- Charles LeFeber House
- U.S. National Register of Historic Places
- NM State Register of Cultural Properties
- Location: 313 15th St. NW, Albuquerque, New Mexico
- Coordinates: 35°5′28″N 106°39′48″W﻿ / ﻿35.09111°N 106.66333°W
- Built: 1909
- Architectural style: Eclectic, Tudor Revival
- NRHP reference No.: 80002540
- NMSRCP No.: 741

Significant dates
- Added to NRHP: December 1, 1980
- Designated NMSRCP: August 24, 1979

= Charles LeFeber House =

Historic house in New Mexico, United States

The Charles LeFeber House is a historic house in the Downtown Neighborhood of Albuquerque, New Mexico. It was built in 1909 and was the home of Charles A. LeFeber (c. 1883–1957), a local contractor, until his death. LeFeber probably built the house himself. It was listed on the New Mexico State Register of Cultural Properties in 1979 and the National Register of Historic Places in 1980.

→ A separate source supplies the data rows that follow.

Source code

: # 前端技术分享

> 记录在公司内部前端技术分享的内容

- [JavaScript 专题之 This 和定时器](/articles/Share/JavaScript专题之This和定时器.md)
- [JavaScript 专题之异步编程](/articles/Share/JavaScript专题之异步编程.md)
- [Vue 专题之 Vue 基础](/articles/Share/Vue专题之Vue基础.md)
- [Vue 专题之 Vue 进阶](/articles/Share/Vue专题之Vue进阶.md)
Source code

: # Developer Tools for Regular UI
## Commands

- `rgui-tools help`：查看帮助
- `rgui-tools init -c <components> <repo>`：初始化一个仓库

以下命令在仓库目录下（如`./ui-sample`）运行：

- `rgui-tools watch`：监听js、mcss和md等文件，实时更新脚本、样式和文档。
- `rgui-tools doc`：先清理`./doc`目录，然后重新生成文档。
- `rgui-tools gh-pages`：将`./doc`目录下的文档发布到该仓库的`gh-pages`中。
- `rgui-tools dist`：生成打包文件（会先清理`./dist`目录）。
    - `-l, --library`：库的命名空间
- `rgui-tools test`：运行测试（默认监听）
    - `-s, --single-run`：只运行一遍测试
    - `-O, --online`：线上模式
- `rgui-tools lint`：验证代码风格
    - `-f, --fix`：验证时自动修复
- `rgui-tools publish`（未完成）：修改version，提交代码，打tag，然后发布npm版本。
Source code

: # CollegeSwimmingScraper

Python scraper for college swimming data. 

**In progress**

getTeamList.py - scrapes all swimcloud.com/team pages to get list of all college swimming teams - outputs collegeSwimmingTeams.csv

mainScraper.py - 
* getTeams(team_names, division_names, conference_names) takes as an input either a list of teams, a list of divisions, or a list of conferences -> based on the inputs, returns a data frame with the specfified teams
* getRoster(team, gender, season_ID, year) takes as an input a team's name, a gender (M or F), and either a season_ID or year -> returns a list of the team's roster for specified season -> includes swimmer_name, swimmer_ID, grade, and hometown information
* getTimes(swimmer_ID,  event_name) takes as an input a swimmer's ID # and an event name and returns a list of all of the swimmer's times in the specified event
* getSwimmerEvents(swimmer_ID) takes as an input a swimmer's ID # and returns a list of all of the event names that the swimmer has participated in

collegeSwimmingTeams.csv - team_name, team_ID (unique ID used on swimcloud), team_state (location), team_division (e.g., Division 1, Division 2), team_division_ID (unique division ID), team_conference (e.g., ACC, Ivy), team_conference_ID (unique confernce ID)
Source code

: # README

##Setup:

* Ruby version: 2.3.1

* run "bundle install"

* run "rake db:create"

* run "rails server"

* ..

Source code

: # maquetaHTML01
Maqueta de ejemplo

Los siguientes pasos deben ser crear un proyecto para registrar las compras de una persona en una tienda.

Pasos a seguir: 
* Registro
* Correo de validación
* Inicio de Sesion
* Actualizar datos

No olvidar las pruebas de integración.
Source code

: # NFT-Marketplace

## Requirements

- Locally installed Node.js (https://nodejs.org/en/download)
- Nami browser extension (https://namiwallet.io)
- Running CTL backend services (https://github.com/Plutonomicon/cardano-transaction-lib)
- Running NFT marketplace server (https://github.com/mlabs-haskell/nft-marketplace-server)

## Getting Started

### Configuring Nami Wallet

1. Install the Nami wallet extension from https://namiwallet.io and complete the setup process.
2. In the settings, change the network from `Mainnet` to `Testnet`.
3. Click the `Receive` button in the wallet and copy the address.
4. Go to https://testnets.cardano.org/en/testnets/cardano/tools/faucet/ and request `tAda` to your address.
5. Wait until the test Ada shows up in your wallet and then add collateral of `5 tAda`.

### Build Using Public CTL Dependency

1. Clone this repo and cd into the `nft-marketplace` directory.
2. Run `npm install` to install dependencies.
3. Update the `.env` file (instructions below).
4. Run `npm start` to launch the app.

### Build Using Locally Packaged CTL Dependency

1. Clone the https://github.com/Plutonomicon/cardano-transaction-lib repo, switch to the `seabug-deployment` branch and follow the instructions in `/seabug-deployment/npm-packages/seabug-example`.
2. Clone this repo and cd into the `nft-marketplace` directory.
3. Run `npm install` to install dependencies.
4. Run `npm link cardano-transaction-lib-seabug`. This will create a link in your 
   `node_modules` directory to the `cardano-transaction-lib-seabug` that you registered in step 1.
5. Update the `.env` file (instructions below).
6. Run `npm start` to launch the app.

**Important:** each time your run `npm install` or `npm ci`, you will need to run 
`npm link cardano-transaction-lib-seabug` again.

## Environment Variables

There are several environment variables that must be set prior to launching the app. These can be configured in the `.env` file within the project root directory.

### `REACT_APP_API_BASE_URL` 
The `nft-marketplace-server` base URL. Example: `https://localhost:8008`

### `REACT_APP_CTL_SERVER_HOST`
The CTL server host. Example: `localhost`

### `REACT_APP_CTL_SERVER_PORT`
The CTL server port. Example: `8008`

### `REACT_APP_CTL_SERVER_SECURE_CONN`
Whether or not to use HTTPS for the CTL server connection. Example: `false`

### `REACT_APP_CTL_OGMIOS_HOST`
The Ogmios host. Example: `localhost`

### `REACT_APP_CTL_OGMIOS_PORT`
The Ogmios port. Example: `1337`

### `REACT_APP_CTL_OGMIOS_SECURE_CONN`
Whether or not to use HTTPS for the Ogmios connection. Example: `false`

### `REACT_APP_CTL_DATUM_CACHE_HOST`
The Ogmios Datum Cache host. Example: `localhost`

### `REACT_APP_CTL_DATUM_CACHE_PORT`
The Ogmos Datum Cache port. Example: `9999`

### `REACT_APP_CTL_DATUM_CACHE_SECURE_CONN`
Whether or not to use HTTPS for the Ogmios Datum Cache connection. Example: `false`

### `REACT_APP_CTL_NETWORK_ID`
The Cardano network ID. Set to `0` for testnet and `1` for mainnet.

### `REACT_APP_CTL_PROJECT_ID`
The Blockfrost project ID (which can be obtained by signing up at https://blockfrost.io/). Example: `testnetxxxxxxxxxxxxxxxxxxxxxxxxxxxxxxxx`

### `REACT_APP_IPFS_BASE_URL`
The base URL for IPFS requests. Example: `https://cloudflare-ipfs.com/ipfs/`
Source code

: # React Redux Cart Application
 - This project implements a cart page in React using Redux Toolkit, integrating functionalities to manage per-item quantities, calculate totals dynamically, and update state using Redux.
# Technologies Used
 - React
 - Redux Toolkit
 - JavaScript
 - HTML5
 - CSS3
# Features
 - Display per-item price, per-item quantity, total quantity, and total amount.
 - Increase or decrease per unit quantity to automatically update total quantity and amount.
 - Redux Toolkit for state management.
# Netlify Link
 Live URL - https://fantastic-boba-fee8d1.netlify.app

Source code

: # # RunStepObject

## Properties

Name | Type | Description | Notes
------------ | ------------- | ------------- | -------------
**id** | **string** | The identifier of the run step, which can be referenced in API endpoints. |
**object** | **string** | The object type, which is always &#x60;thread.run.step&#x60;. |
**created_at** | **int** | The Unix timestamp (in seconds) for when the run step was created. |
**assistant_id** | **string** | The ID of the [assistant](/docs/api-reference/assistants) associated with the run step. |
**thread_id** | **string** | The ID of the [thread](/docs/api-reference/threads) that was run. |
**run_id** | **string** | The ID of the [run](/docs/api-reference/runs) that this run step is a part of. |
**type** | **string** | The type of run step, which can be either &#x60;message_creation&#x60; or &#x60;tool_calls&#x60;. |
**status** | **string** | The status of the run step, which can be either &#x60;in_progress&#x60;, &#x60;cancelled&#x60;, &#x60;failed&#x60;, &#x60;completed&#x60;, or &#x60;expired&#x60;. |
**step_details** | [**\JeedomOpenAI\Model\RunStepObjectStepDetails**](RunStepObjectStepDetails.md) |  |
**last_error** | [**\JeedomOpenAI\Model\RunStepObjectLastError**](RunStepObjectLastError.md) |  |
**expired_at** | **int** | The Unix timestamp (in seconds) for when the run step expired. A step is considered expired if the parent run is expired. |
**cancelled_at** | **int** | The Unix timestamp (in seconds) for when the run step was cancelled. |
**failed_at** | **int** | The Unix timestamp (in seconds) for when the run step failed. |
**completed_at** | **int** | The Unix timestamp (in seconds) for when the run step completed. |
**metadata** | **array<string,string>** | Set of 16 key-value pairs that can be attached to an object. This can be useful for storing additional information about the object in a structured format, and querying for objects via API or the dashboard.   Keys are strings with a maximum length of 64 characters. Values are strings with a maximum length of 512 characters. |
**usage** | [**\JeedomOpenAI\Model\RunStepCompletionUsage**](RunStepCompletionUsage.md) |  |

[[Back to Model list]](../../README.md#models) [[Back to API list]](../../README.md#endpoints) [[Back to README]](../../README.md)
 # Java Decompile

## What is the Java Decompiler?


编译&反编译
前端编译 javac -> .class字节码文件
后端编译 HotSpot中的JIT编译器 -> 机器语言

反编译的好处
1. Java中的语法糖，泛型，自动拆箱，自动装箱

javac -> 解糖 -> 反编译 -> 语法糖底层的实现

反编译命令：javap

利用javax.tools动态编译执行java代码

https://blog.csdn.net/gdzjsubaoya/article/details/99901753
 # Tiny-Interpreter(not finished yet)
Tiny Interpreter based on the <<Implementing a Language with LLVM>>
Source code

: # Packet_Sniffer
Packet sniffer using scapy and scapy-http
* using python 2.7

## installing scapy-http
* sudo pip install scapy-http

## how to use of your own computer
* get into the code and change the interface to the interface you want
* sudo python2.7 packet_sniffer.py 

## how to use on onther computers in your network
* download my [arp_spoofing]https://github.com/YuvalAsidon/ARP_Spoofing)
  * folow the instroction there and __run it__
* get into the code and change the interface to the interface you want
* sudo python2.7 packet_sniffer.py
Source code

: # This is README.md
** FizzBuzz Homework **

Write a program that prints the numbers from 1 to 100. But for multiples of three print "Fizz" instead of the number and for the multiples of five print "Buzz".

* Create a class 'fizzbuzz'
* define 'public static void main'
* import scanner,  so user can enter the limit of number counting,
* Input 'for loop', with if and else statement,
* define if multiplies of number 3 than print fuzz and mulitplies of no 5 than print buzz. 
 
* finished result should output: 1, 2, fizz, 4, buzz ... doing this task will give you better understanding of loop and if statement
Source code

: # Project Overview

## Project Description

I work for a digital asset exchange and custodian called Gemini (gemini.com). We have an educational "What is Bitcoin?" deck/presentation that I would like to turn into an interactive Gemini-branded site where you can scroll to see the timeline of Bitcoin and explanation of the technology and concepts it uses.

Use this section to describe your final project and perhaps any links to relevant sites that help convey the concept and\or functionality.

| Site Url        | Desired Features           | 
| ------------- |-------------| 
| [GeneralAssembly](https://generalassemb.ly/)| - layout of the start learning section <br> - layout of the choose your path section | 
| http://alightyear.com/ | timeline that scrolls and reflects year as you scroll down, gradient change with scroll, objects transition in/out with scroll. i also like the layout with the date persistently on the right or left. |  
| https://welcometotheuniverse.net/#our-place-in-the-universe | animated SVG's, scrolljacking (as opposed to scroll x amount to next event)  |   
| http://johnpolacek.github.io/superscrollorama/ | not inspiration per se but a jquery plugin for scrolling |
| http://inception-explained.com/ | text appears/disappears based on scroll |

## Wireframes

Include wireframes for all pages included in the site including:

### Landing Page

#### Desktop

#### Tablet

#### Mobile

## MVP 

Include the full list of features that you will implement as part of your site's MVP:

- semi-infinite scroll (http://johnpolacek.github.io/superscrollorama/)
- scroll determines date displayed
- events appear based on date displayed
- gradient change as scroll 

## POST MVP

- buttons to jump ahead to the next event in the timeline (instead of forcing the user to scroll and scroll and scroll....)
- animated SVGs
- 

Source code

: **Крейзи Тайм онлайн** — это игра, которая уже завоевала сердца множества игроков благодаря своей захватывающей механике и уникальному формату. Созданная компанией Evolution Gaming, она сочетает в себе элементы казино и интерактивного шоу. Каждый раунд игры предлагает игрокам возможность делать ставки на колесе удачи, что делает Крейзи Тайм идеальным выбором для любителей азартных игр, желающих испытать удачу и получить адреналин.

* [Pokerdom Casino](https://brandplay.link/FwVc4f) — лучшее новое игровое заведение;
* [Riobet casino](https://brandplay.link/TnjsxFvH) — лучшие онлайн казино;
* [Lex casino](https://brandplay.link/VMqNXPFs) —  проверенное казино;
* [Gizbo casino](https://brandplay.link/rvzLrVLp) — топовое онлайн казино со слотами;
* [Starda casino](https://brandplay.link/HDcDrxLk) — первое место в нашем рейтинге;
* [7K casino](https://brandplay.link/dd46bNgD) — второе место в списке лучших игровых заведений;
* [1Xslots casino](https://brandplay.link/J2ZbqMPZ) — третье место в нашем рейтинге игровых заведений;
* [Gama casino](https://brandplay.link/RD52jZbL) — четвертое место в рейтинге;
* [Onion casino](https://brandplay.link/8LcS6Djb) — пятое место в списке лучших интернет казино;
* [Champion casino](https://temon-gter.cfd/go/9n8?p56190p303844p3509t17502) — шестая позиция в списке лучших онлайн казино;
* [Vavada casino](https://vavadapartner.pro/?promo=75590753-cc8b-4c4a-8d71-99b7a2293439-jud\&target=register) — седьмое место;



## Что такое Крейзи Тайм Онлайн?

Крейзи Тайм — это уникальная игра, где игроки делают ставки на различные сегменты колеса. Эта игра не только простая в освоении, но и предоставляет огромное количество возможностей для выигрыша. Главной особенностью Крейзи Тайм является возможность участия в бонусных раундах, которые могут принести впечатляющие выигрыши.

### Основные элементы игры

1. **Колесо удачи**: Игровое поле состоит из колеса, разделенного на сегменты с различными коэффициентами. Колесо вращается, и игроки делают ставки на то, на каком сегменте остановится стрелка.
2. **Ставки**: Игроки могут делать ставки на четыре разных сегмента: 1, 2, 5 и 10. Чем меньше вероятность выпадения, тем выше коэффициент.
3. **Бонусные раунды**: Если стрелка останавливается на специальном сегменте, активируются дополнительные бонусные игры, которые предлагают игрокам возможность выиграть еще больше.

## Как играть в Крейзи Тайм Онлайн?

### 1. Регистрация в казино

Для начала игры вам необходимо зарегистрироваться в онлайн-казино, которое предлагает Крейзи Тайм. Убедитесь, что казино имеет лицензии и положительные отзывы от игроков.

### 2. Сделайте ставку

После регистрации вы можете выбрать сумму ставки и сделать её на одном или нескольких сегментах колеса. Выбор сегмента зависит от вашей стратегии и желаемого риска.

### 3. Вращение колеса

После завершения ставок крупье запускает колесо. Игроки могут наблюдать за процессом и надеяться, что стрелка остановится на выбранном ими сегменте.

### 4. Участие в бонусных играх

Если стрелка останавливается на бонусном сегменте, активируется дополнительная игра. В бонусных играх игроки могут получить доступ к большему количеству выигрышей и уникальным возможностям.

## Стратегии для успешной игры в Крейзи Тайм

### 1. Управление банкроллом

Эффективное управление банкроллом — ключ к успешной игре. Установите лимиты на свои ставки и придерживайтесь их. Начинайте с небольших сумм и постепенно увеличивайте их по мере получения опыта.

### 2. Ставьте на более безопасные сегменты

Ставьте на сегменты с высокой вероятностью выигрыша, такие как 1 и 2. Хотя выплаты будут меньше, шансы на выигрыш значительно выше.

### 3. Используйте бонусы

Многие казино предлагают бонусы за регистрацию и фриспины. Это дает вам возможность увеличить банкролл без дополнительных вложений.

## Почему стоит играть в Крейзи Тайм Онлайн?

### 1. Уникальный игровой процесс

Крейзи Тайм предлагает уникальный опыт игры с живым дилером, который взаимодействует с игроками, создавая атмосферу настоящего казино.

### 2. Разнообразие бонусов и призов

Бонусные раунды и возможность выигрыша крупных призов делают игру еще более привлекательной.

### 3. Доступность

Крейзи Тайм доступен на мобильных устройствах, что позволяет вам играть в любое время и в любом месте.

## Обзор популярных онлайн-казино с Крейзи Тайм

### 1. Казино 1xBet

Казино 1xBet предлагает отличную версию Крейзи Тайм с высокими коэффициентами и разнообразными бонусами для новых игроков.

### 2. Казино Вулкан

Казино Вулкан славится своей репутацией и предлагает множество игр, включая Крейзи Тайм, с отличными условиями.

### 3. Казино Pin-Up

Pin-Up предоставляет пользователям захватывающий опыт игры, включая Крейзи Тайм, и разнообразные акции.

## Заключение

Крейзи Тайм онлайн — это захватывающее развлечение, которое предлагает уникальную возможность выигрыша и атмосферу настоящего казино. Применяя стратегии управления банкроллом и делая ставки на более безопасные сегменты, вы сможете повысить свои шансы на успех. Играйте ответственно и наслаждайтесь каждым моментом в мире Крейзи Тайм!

The house is notable for its unusual architecture. It is an eclectic cottage with "touches of Tudor Revival styling", and does not resemble any other designs that were popular at the time. In particular, it has a very unusual gable roof with sloped ends and an angled porch roof supported by two Doric columns. The house originally had clapboard siding but is now stuccoed.